> _Problem description_: Take every record and write it out again exactly, with no images included.

--- Dataset entries ---

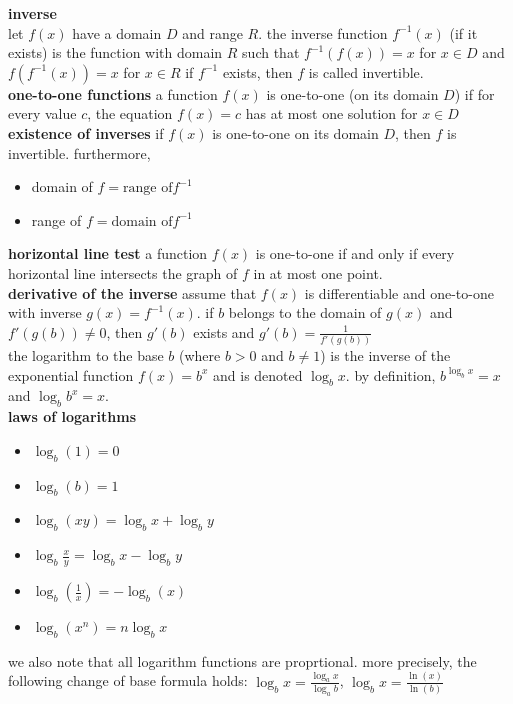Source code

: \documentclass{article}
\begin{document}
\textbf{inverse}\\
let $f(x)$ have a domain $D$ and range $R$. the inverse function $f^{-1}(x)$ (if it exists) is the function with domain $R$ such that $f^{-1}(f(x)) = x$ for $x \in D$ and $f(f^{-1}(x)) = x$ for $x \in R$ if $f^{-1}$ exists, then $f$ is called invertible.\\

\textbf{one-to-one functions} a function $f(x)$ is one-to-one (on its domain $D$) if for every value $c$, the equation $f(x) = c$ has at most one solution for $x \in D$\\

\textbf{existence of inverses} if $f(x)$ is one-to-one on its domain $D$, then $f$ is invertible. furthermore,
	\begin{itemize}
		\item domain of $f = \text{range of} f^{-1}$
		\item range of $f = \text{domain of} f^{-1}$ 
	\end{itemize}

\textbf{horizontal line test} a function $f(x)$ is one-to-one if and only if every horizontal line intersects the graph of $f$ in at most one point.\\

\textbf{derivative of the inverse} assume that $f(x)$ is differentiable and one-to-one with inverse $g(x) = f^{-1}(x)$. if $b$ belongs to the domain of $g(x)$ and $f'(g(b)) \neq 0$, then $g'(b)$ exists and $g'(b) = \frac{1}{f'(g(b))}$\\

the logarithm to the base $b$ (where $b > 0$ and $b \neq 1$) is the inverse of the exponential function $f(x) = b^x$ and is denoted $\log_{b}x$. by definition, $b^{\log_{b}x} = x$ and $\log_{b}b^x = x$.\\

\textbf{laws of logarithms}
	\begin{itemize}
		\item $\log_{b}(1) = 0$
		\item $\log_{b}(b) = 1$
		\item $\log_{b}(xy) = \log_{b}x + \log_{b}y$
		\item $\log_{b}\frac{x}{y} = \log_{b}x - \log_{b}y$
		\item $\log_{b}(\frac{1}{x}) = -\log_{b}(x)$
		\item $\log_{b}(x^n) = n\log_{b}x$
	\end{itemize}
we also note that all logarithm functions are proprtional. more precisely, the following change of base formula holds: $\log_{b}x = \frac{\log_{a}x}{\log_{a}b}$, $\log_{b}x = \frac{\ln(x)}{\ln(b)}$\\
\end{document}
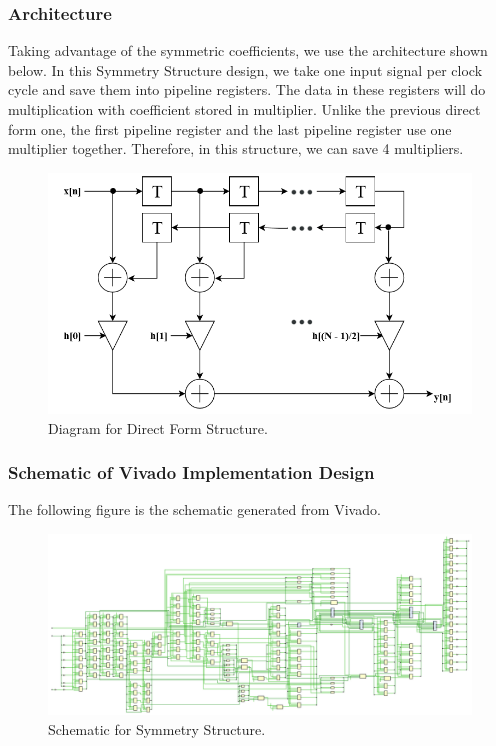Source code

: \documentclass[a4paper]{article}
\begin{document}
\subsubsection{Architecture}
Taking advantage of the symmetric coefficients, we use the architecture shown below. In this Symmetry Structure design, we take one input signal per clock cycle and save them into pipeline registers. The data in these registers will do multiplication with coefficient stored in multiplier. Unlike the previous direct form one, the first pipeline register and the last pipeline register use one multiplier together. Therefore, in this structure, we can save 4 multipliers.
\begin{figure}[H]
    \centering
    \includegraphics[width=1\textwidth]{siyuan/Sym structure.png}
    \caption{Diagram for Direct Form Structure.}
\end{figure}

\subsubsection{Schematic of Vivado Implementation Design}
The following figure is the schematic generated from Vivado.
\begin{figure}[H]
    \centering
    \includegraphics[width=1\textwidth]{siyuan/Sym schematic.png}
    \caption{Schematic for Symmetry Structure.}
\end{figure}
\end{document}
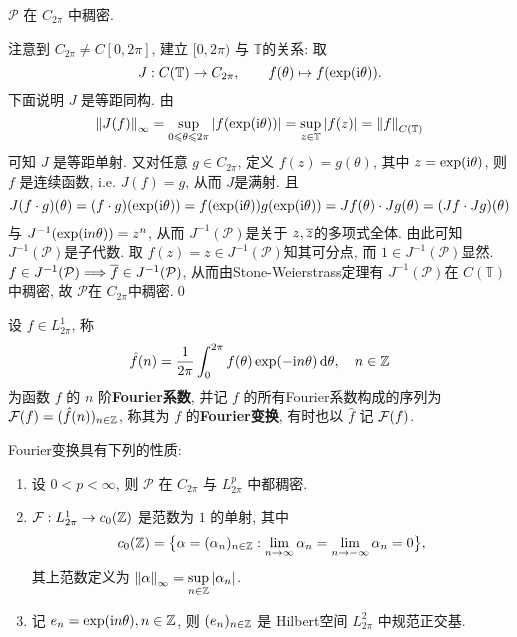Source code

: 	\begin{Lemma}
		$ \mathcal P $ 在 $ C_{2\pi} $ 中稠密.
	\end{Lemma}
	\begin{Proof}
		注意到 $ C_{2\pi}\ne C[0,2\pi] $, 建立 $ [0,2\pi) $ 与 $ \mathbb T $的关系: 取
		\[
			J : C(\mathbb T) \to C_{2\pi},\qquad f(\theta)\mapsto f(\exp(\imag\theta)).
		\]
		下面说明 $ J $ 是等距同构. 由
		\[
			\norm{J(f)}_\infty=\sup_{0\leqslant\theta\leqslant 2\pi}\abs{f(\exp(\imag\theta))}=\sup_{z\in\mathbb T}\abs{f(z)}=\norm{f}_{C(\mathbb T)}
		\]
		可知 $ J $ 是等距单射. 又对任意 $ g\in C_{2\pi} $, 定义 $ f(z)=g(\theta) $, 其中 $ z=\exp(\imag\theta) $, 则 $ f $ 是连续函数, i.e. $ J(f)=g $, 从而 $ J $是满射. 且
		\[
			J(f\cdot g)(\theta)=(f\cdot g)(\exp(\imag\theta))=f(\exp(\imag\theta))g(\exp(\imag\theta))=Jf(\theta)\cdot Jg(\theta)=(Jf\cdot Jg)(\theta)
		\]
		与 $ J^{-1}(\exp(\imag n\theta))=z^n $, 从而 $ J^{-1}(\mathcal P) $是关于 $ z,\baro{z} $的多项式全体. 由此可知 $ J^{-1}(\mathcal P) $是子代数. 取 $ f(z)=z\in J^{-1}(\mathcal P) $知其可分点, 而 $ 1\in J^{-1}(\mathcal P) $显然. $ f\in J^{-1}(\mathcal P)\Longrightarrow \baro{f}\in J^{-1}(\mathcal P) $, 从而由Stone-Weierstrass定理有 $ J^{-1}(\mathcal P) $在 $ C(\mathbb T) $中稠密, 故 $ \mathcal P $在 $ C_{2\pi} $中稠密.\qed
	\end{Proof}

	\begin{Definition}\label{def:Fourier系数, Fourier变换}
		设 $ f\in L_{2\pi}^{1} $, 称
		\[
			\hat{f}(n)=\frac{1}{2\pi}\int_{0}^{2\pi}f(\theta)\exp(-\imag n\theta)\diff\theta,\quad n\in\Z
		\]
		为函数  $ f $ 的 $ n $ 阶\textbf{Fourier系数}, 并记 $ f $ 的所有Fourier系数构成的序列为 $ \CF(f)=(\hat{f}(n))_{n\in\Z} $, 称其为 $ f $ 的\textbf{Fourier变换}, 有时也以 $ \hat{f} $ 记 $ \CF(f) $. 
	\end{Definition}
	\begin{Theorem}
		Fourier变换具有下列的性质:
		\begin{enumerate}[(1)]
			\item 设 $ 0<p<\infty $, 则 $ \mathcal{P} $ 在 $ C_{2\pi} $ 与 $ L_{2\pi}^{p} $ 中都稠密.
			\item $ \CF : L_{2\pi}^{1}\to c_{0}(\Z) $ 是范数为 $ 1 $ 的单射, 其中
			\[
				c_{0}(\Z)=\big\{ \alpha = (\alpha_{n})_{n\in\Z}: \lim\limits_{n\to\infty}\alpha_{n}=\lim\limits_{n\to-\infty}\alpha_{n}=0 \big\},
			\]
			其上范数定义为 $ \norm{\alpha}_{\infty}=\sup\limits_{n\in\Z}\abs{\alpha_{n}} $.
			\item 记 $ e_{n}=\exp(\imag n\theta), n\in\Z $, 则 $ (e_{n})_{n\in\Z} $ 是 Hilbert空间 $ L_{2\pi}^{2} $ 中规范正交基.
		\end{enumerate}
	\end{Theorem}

---

> _Expected output_:
Source code

: \documentclass{article}
\begin{document}
\textbf{inverse}\\
let $f(x)$ have a domain $D$ and range $R$. the inverse function $f^{-1}(x)$ (if it exists) is the function with domain $R$ such that $f^{-1}(f(x)) = x$ for $x \in D$ and $f(f^{-1}(x)) = x$ for $x \in R$ if $f^{-1}$ exists, then $f$ is called invertible.\\

\textbf{one-to-one functions} a function $f(x)$ is one-to-one (on its domain $D$) if for every value $c$, the equation $f(x) = c$ has at most one solution for $x \in D$\\

\textbf{existence of inverses} if $f(x)$ is one-to-one on its domain $D$, then $f$ is invertible. furthermore,
	\begin{itemize}
		\item domain of $f = \text{range of} f^{-1}$
		\item range of $f = \text{domain of} f^{-1}$ 
	\end{itemize}

\textbf{horizontal line test} a function $f(x)$ is one-to-one if and only if every horizontal line intersects the graph of $f$ in at most one point.\\

\textbf{derivative of the inverse} assume that $f(x)$ is differentiable and one-to-one with inverse $g(x) = f^{-1}(x)$. if $b$ belongs to the domain of $g(x)$ and $f'(g(b)) \neq 0$, then $g'(b)$ exists and $g'(b) = \frac{1}{f'(g(b))}$\\

the logarithm to the base $b$ (where $b > 0$ and $b \neq 1$) is the inverse of the exponential function $f(x) = b^x$ and is denoted $\log_{b}x$. by definition, $b^{\log_{b}x} = x$ and $\log_{b}b^x = x$.\\

\textbf{laws of logarithms}
	\begin{itemize}
		\item $\log_{b}(1) = 0$
		\item $\log_{b}(b) = 1$
		\item $\log_{b}(xy) = \log_{b}x + \log_{b}y$
		\item $\log_{b}\frac{x}{y} = \log_{b}x - \log_{b}y$
		\item $\log_{b}(\frac{1}{x}) = -\log_{b}(x)$
		\item $\log_{b}(x^n) = n\log_{b}x$
	\end{itemize}
we also note that all logarithm functions are proprtional. more precisely, the following change of base formula holds: $\log_{b}x = \frac{\log_{a}x}{\log_{a}b}$, $\log_{b}x = \frac{\ln(x)}{\ln(b)}$\\
\end{document}
Source code

: \documentclass[a4paper]{article}
\begin{document}
\subsubsection{Architecture}
Taking advantage of the symmetric coefficients, we use the architecture shown below. In this Symmetry Structure design, we take one input signal per clock cycle and save them into pipeline registers. The data in these registers will do multiplication with coefficient stored in multiplier. Unlike the previous direct form one, the first pipeline register and the last pipeline register use one multiplier together. Therefore, in this structure, we can save 4 multipliers.
\begin{figure}[H]
    \centering
    \includegraphics[width=1\textwidth]{siyuan/Sym structure.png}
    \caption{Diagram for Direct Form Structure.}
\end{figure}

\subsubsection{Schematic of Vivado Implementation Design}
The following figure is the schematic generated from Vivado.
\begin{figure}[H]
    \centering
    \includegraphics[width=1\textwidth]{siyuan/Sym schematic.png}
    \caption{Schematic for Symmetry Structure.}
\end{figure}
\end{document}
Source code

: 	\begin{Lemma}
		$ \mathcal P $ 在 $ C_{2\pi} $ 中稠密.
	\end{Lemma}
	\begin{Proof}
		注意到 $ C_{2\pi}\ne C[0,2\pi] $, 建立 $ [0,2\pi) $ 与 $ \mathbb T $的关系: 取
		\[
			J : C(\mathbb T) \to C_{2\pi},\qquad f(\theta)\mapsto f(\exp(\imag\theta)).
		\]
		下面说明 $ J $ 是等距同构. 由
		\[
			\norm{J(f)}_\infty=\sup_{0\leqslant\theta\leqslant 2\pi}\abs{f(\exp(\imag\theta))}=\sup_{z\in\mathbb T}\abs{f(z)}=\norm{f}_{C(\mathbb T)}
		\]
		可知 $ J $ 是等距单射. 又对任意 $ g\in C_{2\pi} $, 定义 $ f(z)=g(\theta) $, 其中 $ z=\exp(\imag\theta) $, 则 $ f $ 是连续函数, i.e. $ J(f)=g $, 从而 $ J $是满射. 且
		\[
			J(f\cdot g)(\theta)=(f\cdot g)(\exp(\imag\theta))=f(\exp(\imag\theta))g(\exp(\imag\theta))=Jf(\theta)\cdot Jg(\theta)=(Jf\cdot Jg)(\theta)
		\]
		与 $ J^{-1}(\exp(\imag n\theta))=z^n $, 从而 $ J^{-1}(\mathcal P) $是关于 $ z,\baro{z} $的多项式全体. 由此可知 $ J^{-1}(\mathcal P) $是子代数. 取 $ f(z)=z\in J^{-1}(\mathcal P) $知其可分点, 而 $ 1\in J^{-1}(\mathcal P) $显然. $ f\in J^{-1}(\mathcal P)\Longrightarrow \baro{f}\in J^{-1}(\mathcal P) $, 从而由Stone-Weierstrass定理有 $ J^{-1}(\mathcal P) $在 $ C(\mathbb T) $中稠密, 故 $ \mathcal P $在 $ C_{2\pi} $中稠密.\qed
	\end{Proof}

	\begin{Definition}\label{def:Fourier系数, Fourier变换}
		设 $ f\in L_{2\pi}^{1} $, 称
		\[
			\hat{f}(n)=\frac{1}{2\pi}\int_{0}^{2\pi}f(\theta)\exp(-\imag n\theta)\diff\theta,\quad n\in\Z
		\]
		为函数  $ f $ 的 $ n $ 阶\textbf{Fourier系数}, 并记 $ f $ 的所有Fourier系数构成的序列为 $ \CF(f)=(\hat{f}(n))_{n\in\Z} $, 称其为 $ f $ 的\textbf{Fourier变换}, 有时也以 $ \hat{f} $ 记 $ \CF(f) $. 
	\end{Definition}
	\begin{Theorem}
		Fourier变换具有下列的性质:
		\begin{enumerate}[(1)]
			\item 设 $ 0<p<\infty $, 则 $ \mathcal{P} $ 在 $ C_{2\pi} $ 与 $ L_{2\pi}^{p} $ 中都稠密.
			\item $ \CF : L_{2\pi}^{1}\to c_{0}(\Z) $ 是范数为 $ 1 $ 的单射, 其中
			\[
				c_{0}(\Z)=\big\{ \alpha = (\alpha_{n})_{n\in\Z}: \lim\limits_{n\to\infty}\alpha_{n}=\lim\limits_{n\to-\infty}\alpha_{n}=0 \big\},
			\]
			其上范数定义为 $ \norm{\alpha}_{\infty}=\sup\limits_{n\in\Z}\abs{\alpha_{n}} $.
			\item 记 $ e_{n}=\exp(\imag n\theta), n\in\Z $, 则 $ (e_{n})_{n\in\Z} $ 是 Hilbert空间 $ L_{2\pi}^{2} $ 中规范正交基.
		\end{enumerate}
	\end{Theorem}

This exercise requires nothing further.